[Source records]

Segment Open

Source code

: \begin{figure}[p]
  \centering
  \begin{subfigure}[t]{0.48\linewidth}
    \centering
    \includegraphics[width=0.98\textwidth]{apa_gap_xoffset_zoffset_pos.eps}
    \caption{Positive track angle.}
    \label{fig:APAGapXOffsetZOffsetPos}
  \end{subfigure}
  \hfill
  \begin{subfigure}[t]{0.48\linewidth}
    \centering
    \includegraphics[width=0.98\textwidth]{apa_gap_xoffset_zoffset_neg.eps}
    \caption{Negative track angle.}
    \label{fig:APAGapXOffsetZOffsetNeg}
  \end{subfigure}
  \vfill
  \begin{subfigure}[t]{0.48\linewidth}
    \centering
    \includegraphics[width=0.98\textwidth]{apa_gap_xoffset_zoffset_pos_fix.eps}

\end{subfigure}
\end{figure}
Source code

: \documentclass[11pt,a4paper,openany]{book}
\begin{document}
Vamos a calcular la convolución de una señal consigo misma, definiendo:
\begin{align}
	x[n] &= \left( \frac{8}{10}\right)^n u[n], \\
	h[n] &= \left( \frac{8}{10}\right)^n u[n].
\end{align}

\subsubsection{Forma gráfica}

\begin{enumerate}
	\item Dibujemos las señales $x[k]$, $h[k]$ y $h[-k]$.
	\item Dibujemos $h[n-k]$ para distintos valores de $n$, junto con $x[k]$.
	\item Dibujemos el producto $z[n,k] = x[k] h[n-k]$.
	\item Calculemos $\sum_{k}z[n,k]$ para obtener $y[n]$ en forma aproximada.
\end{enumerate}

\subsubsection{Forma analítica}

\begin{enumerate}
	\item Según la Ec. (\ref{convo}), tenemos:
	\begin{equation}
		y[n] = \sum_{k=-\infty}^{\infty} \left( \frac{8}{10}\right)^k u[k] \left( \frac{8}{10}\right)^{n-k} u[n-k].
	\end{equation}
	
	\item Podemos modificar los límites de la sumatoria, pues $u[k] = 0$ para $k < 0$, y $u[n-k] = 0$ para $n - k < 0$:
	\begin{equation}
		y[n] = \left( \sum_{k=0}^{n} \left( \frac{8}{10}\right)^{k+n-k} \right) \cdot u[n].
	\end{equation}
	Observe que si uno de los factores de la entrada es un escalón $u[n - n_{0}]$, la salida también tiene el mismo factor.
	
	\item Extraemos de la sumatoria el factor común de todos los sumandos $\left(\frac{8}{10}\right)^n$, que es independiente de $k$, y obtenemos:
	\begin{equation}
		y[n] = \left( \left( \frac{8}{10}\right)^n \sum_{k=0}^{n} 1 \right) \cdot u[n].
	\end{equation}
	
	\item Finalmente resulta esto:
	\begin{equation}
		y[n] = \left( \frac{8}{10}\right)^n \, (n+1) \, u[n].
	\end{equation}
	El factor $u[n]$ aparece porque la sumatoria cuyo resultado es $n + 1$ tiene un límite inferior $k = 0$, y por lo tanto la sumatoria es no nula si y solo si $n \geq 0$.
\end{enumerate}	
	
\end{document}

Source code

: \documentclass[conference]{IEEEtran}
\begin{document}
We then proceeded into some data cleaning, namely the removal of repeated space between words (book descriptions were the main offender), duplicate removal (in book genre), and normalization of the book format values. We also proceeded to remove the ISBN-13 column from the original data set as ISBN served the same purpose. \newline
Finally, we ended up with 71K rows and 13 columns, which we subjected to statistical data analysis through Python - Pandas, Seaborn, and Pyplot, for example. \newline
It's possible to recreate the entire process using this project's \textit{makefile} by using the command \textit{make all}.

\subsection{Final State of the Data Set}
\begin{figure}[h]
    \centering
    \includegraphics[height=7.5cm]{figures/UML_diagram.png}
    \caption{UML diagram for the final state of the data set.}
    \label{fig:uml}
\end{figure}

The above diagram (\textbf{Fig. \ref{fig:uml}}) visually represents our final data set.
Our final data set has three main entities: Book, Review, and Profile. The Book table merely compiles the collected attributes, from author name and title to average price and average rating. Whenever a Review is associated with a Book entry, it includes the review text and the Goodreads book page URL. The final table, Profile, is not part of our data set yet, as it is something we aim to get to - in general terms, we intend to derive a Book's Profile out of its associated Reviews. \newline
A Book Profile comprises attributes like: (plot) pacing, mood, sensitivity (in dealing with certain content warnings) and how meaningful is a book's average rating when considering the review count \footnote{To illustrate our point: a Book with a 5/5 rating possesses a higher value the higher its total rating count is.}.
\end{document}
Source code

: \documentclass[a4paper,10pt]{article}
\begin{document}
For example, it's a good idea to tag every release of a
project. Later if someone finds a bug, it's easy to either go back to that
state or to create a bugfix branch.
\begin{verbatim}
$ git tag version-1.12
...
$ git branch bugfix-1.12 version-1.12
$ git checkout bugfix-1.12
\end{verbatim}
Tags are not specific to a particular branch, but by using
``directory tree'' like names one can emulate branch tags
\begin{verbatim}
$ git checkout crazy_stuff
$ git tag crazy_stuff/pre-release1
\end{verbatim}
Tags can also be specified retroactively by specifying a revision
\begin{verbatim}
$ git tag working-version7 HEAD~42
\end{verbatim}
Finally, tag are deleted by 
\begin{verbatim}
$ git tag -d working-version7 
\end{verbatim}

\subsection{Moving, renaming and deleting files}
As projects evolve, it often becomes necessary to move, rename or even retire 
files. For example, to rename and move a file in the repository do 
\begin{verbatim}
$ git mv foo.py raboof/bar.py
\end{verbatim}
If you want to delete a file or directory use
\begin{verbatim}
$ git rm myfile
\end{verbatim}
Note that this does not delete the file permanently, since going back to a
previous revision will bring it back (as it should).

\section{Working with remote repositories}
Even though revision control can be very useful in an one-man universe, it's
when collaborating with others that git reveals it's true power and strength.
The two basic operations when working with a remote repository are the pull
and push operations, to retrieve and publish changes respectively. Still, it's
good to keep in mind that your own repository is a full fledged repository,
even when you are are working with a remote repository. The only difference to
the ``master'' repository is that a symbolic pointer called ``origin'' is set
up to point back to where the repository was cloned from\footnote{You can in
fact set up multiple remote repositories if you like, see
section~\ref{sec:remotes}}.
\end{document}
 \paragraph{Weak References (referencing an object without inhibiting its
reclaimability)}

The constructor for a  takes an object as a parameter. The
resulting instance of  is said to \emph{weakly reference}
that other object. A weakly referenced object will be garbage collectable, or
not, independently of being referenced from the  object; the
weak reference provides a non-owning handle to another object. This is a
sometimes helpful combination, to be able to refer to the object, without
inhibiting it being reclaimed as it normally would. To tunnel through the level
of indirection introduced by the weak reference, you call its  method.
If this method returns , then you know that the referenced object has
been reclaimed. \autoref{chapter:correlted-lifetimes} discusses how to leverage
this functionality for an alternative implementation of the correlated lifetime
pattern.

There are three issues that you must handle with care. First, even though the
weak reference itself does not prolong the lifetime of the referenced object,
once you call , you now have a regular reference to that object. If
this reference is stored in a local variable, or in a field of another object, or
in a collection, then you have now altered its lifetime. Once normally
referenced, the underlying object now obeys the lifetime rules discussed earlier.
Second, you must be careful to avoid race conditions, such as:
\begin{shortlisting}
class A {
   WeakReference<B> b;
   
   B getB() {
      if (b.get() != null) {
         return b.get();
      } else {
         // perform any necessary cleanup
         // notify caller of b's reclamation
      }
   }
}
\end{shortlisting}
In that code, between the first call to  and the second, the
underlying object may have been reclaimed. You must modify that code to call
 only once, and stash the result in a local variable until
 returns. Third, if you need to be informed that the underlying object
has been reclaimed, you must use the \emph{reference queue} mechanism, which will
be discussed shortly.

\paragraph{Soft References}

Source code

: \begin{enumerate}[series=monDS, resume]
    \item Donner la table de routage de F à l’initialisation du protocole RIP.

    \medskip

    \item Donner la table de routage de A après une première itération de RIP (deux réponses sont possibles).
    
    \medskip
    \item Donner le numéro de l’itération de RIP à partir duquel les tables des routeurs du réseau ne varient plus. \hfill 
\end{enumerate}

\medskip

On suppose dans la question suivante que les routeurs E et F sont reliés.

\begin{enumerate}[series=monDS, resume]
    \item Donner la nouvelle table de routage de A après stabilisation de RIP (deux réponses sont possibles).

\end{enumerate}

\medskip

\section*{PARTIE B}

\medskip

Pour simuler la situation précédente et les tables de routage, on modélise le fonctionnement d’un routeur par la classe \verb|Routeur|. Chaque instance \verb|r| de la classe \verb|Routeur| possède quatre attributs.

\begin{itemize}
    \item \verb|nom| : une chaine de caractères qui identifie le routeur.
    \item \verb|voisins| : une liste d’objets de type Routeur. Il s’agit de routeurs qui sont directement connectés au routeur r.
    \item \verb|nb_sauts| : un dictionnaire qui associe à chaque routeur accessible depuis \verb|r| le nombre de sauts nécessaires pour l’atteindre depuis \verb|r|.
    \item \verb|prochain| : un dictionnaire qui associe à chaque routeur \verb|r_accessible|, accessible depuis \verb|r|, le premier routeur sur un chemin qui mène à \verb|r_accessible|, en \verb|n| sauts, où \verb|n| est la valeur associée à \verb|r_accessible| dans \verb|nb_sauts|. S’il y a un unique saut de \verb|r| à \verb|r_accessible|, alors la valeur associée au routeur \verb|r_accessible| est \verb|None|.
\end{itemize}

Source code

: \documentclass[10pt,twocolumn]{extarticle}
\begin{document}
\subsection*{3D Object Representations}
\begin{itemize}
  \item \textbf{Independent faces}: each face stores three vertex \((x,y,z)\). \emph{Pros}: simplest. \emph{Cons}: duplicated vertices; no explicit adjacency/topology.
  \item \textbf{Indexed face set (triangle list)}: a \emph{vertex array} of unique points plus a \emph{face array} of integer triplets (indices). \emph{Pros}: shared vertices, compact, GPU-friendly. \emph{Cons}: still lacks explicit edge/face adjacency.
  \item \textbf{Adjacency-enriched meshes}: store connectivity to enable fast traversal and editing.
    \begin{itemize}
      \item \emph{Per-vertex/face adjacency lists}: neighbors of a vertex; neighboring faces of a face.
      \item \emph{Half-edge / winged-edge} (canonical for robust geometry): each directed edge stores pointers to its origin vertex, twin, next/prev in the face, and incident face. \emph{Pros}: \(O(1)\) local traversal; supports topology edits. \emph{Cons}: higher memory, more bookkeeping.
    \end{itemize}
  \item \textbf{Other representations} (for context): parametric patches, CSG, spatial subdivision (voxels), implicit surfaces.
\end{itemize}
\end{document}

Segment Closed

> Work to be completed
What you give back must be the stretch above, starting at the line with "without inhibiting its" and ending at the line with "Second, you must", copied exactly.

> Written solution
 \paragraph{Weak References (referencing an object without inhibiting its
reclaimability)}

The constructor for a  takes an object as a parameter. The
resulting instance of  is said to \emph{weakly reference}
that other object. A weakly referenced object will be garbage collectable, or
not, independently of being referenced from the  object; the
weak reference provides a non-owning handle to another object. This is a
sometimes helpful combination, to be able to refer to the object, without
inhibiting it being reclaimed as it normally would. To tunnel through the level
of indirection introduced by the weak reference, you call its  method.
If this method returns , then you know that the referenced object has
been reclaimed. \autoref{chapter:correlted-lifetimes} discusses how to leverage
this functionality for an alternative implementation of the correlated lifetime
pattern.

There are three issues that you must handle with care. First, even though the
weak reference itself does not prolong the lifetime of the referenced object,
once you call , you now have a regular reference to that object. If
this reference is stored in a local variable, or in a field of another object, or
in a collection, then you have now altered its lifetime. Once normally
referenced, the underlying object now obeys the lifetime rules discussed earlier.
Second, you must be careful to avoid race conditions, such as:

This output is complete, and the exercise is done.